Reviewed by Bill Brydon

Bill Brydon was a librarian/journalist in Toronto.

Review

Don Polson’s sixth book is a modestly ambitious collection of free-verse “one-pagers” which works through a broad network of ideas but generates little interest in any area. The 63 poems are grouped thematically into four collections, beginning with a short segment about fatherhood, with poems dedicated to the author’s sons. The second collection presents the poet’s world-view and reflects generally on the past, both historical and personal. Of these poems, the best are those that work through meaningful personal memories, and the weakest are those that are “merely” outward-looking, treating such overworked themes as the gap between rhetoric and reality in the Third World (p.13).

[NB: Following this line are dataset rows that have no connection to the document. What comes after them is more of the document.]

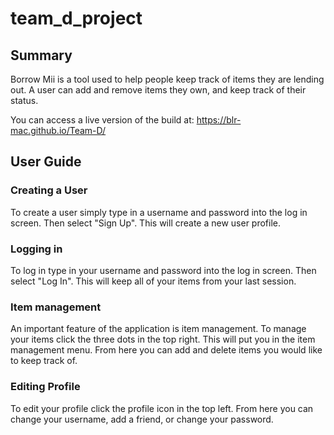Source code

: # team_d_project

## Summary

Borrow Mii is a tool used to help people keep track of items they are lending out. 
A user can add and remove items they own, and keep track of their status. 

You can access a live version of the build at: https://blr-mac.github.io/Team-D/

## User Guide

### Creating a User

To create a user simply type in a username and password into the log in screen.
Then select "Sign Up". This will create a new user profile.

### Logging in

To log in type in your username and password into the log in screen. Then select "Log In". 
This will keep all of your items from your last session. 

### Item management

An important feature of the application is item management. To manage your items click the 
three dots in the top right. This will put you in the item management menu. From here 
you can add and delete items you would like to keep track of. 

### Editing Profile

To edit your profile click the profile icon in the top left. From here you can change your 
username, add a friend, or change your password. 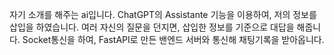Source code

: 자기 소개를 해주는 ai입니다. ChatGPT의 Assistante 기능을 이용하여, 저의 정보를 삽입을 하였습니다. 여러 자신의 질문을 던지면, 삽입한 정보를 기준으로 대답을 해줍니다. Socket통신을 하여, FastAPI로 만든 밴엔드 서버와 통신해 채팅기록을 받아옵니다. 
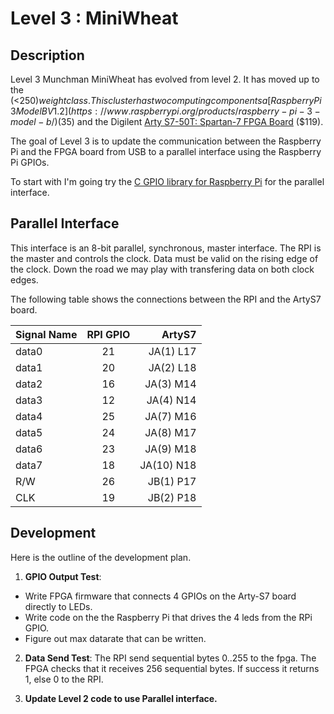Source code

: # Level 3 : MiniWheat

## Description

Level 3 Munchman MiniWheat has evolved from level 2. It has moved up to the (<$250) weight class.  This cluster has two
computing components a [Raspberry Pi 3 Model B V1.2](https://www.raspberrypi.org/products/raspberry-pi-3-model-b/)
($35) and the Digilent [Arty S7-50T: Spartan-7 FPGA
Board](https://reference.digilentinc.com/reference/programmable-logic/arty-s7/start) ($119).

The goal of Level 3 is to update the communication between the Raspberry Pi and the FPGA board from USB to a parallel
interface using the Raspberry Pi GPIOs.

To start with I'm going try the [C GPIO library for Raspberry
Pi](https://hackaday.io/project/17066-c-gpio-library-for-raspberry-pi) for the parallel interface.

## Parallel Interface

This interface is an 8-bit parallel, synchronous, master interface.
The RPI is the master and controls the clock.  Data must be valid on the
rising edge of the clock.  Down the road we may play with transfering data
on both clock edges.

The following table shows the connections between the RPI and the ArtyS7 board.

| Signal Name   | RPI GPIO  | ArtyS7     |
| ------------- |:---------:| ----------:|
| data0         | 21        | JA(1) L17  |
| data1         | 20        | JA(2) L18  |
| data2         | 16        | JA(3) M14  |
| data3         | 12        | JA(4) N14  |
| data4         | 25        | JA(7) M16  |
| data5         | 24        | JA(8) M17  |
| data6         | 23        | JA(9) M18  |
| data7         | 18        | JA(10) N18 |
| R/W           | 26        | JB(1) P17  |
| CLK           | 19        | JB(2) P18  |

## Development

Here is the outline of the development plan.

1.  **GPIO Output Test**:
- Write FPGA firmware that connects 4 GPIOs on the Arty-S7 board directly to LEDs.
- Write code on the the Raspberry Pi that drives the 4 leds from the RPi GPIO.
- Figure out max datarate that can be written.

2. **Data Send Test**: The RPI send sequential bytes 0..255 to the fpga.  The FPGA
checks that it receives 256 sequential bytes.  If success it returns 1, else 0 to the
RPI.

3. **Update Level 2 code to use Parallel interface.**

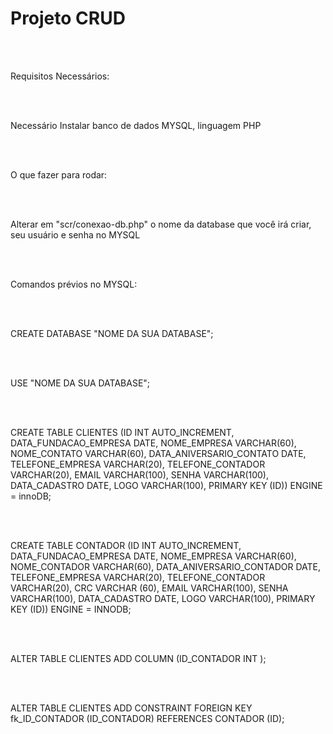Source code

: <h1 >Projeto CRUD</h1>
<br><br>
<p>Requisitos Necessários:</p>
<br><br>
<p>Necessário Instalar banco de dados MYSQL, linguagem PHP</p>
<br><br>
<p>O que fazer para rodar:</p>
<br><br>
<p>Alterar em "scr/conexao-db.php" o nome da database que você irá criar, seu usuário e senha no MYSQL</p>
<br><br>
<p>Comandos prévios no MYSQL:</p>
<br><br>
<p> CREATE DATABASE "NOME DA SUA DATABASE";</p>
<br><br>
<p> USE "NOME DA SUA DATABASE";</p>
<br><br>
<p> CREATE TABLE CLIENTES (ID INT AUTO_INCREMENT, DATA_FUNDACAO_EMPRESA DATE, NOME_EMPRESA VARCHAR(60), NOME_CONTATO VARCHAR(60), DATA_ANIVERSARIO_CONTATO DATE, TELEFONE_EMPRESA VARCHAR(20), TELEFONE_CONTADOR VARCHAR(20), EMAIL VARCHAR(100), SENHA VARCHAR(100), DATA_CADASTRO DATE, LOGO VARCHAR(100), PRIMARY KEY (ID)) ENGINE = innoDB;</p>
<br><br>  
<p>CREATE TABLE CONTADOR (ID INT AUTO_INCREMENT, DATA_FUNDACAO_EMPRESA DATE, NOME_EMPRESA VARCHAR(60), NOME_CONTADOR VARCHAR(60), DATA_ANIVERSARIO_CONTADOR DATE, TELEFONE_EMPRESA VARCHAR(20), TELEFONE_CONTADOR VARCHAR(20), CRC VARCHAR (60),  EMAIL VARCHAR(100), SENHA VARCHAR(100), DATA_CADASTRO DATE, LOGO VARCHAR(100), PRIMARY KEY (ID)) ENGINE = INNODB;</p>
<br><br>
<p>ALTER TABLE CLIENTES ADD COLUMN (ID_CONTADOR INT );</p>
<br><br>
<p>ALTER TABLE CLIENTES ADD CONSTRAINT FOREIGN KEY fk_ID_CONTADOR (ID_CONTADOR) REFERENCES CONTADOR (ID);</p>
<br><br>

 
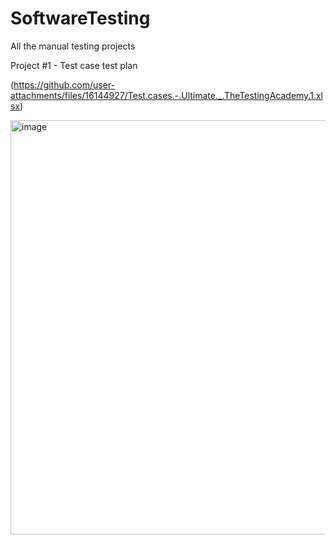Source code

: # SoftwareTesting

All the manual testing projects

Project #1 - Test case test plan

(https://github.com/user-attachments/files/16144927/Test.cases.-.Ultimate._.TheTestingAcademy.1.xlsx)



<img width="663" alt="image" src="https://github.com/Tejesh-1234/SoftwareTesting/assets/175133927/989262b2-90b1-4eba-ab54-1ed9c2cca7fa">


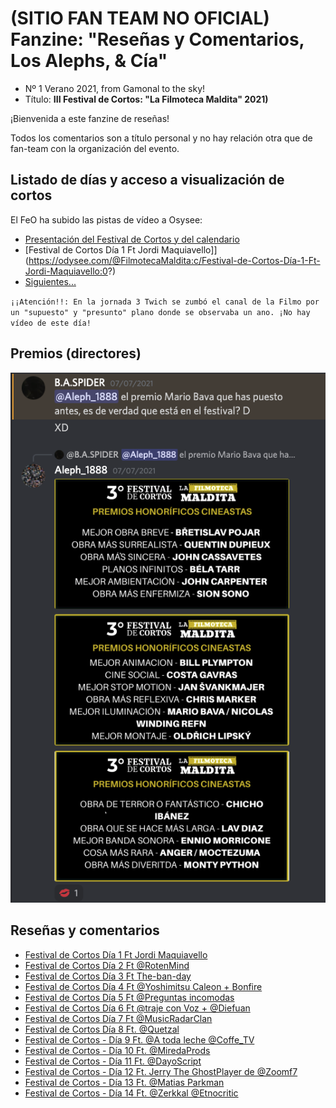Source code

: # (SITIO FAN TEAM NO OFICIAL) Fanzine: "Reseñas y Comentarios, Los Alephs, & Cía"

 - Nº 1 Verano 2021, from Gamonal to the sky!
 - Título: **III Festival de Cortos: "La Filmoteca Maldita" 2021)**

¡Bienvenida a este fanzine de reseñas! 

Todos los comentarios son a título personal y no hay relación otra que de fan-team con la organización del evento.

## Listado de días y acceso a visualización de cortos

El FeO ha subido las pistas de vídeo a Osysee:

- [Presentación del Festival de Cortos y del calendario](https://odysee.com/@FilmotecaMaldita:c/presentaci%C3%B3n-del-festival-de-cortos-y:4)
- [Festival de Cortos Día 1 Ft Jordi Maquiavello]](https://odysee.com/@FilmotecaMaldita:c/Festival-de-Cortos-Día-1-Ft-Jordi-Maquiavello:0?)
- [Siguientes...](https://odysee.com/$/search?q=FilmotecaMaldita%2C%20Festiva%20de%20Cortos) 

`
¡¡Atención!!: En la jornada 3 Twich se zumbó el canal de la Filmo por un "supuesto" y "presunto" plano donde se observaba un ano. ¡No hay vídeo de este día!
`

## Premios (directores)
![](festi-premios.png)

## Reseñas y comentarios
- [Festival de Cortos Día 1 Ft Jordi Maquiavello](./dia1.md)
- [Festival de Cortos Día 2 Ft @RotenMind](./dia2.md)
- [Festival de Cortos Día 3 Ft The-ban-day](./dia3.md)
- [Festival de Cortos Día 4 Ft @Yoshimitsu Caleon + Bonfire](./dia4.md)
- [Festival de Cortos Día 5 Ft @Preguntas incomodas](./dia5.md)
- [Festival de Cortos Día 6 Ft @traje con Voz + @Diefuan](./dia6.md)
- [Festival de Cortos Día 7 Ft @MusicRadarClan](./dia7.md)
- [Festival de Cortos Día 8 Ft. @Quetzal](./dia8.md)
- [Festival de Cortos - Día 9 Ft. @A toda leche @Coffe_TV](./dia9.md)
- [Festival de Cortos - Día 10 Ft. @MiredaProds](./dia10.md)
- [Festival de Cortos - Día 11 Ft. @DayoScript](./dia11.md)
- [Festival de Cortos - Día 12 Ft. Jerry The GhostPlayer de @Zoomf7](./dia12.md)
- [Festival de Cortos - Día 13 Ft. @Matias Parkman](./dia13.md)
- [Festival de Cortos - Día 14 Ft. @Zerkkal @Etnocritic](./dia14.md)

A third group of poems, called “In the Clear Eye of Our Neighbor,” busies itself with portraying the socially disadvantaged: punks, prostitutes, alcoholics, the mentally infirm — in a word, the dregs. This collection may result, at least partly, from a desire to experiment with the dramatic monologue; I’ve often noticed that authors of monologues seem drawn to aberrant minds. To me, this is the most troublesome part of the book. To write a good monologue, it’s best to, like Browning, try to confuse the reader by letting the subject make the best possible case for himself. Polson’s monologues are mechanical demonstrations of psychological deficiency. Boys thoughtlessly beat up their girls, and girls foolishly allow themselves to be beaten, and behind it all the poet is thinking nothing more than what the well-informed commonly think. The poems are inhibited by a middle-class distaste for the problems of “others.” The book concludes with a series of nature poems, which are agnostic celebrations of life in the country.

Polson has mastered the trick of writing free-verse that is neither choppy nor prosaic. His sound is restrained and controlled, lacking in distinctive features. His rhythms are unobtrusive and unvaried. His language is, at times, admirably subtle, but rarely vivid. All in all, nothing more than a professional collection.